On Thu, Mar 10 2016 at 22:40 CET, kenwhistler@att.net writes: [...]The *reason* that NamesList.txt exists at all is to drive the tool, unibook, that formats the full Unicode code charts for posting. It is only posted in the Unicode Character Database at all as a matter of convenience, to give people access to a text only version of the names list that appears in the fully formatted pdf versions of the code charts that contain all the representative glyphs. NamesList.txt should *not* be data mined.I've just noticed that NamesList.txt is in a sense data mined by the Unicode consortium itself. I mean the "Unicode Utilities: Character Properties", which e.g. for LATIN SMALL LETTER P WITH FLOURISH (http://unicode.org/cldr/utility/character.jsp?a=A753) display in particular subhead: Medievalist addition Am I right that this information is available only in NamesList.txt?
In my opinion this is important information and should be officially available for character data mining engines.
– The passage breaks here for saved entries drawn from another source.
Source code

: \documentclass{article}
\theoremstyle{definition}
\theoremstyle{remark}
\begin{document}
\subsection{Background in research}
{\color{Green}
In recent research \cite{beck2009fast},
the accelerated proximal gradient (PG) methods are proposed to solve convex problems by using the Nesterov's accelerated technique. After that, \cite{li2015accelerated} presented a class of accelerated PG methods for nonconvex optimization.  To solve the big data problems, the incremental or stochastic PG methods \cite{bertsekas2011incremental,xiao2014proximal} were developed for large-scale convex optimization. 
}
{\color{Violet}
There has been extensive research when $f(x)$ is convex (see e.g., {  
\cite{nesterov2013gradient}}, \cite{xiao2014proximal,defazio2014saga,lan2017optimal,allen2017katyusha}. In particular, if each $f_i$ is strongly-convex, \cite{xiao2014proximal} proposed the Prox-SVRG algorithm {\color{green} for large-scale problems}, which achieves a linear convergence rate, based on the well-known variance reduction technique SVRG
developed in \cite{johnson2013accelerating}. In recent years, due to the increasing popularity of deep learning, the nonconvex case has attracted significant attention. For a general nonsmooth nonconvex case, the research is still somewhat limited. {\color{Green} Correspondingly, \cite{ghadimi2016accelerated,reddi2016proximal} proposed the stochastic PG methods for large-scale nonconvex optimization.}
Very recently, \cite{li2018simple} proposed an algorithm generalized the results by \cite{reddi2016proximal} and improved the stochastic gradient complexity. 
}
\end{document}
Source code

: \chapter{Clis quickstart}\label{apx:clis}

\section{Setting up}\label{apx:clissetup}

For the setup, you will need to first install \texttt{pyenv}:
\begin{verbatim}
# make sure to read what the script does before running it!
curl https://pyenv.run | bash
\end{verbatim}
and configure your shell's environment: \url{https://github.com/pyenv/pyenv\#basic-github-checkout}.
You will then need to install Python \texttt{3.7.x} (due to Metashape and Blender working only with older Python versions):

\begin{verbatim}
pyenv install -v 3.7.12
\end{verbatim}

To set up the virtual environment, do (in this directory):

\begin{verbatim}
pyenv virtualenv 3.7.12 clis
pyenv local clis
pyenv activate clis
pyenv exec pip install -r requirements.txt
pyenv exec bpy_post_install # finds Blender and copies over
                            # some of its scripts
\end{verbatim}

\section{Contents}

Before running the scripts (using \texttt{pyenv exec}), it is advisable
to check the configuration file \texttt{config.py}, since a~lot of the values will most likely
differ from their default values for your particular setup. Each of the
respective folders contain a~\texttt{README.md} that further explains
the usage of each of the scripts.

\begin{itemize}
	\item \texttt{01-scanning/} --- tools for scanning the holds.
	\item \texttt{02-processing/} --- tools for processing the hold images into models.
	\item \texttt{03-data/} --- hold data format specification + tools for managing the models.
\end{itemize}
There's an additional reason why we discourage the kind of data
mining that treats these as if they were character properties:
just because they are easy to lift out of the file doesn't mean
that they represent information that is more useful than, for
example, information contained in the discussion of the script of
character block in the text of the core specification.
If you seriously wanted to present "all that is known about a
character" you would need to excerpt all mentions of it in the
core specification, as well as (potentially) any additional
details presented in the version of the proposal document that was
approved by the UTC as part of encoding the character. (In
addition to each and any explicit and implicit mention in the text
of a UAX and which is not already covered by a formal character
property).
The reason nobody provides such a comprehensive summary, although
perhaps they should, is that the way the information is presented
in the core specification is, while equally useful(!), simply not
formatted in a way that makes data mining easy.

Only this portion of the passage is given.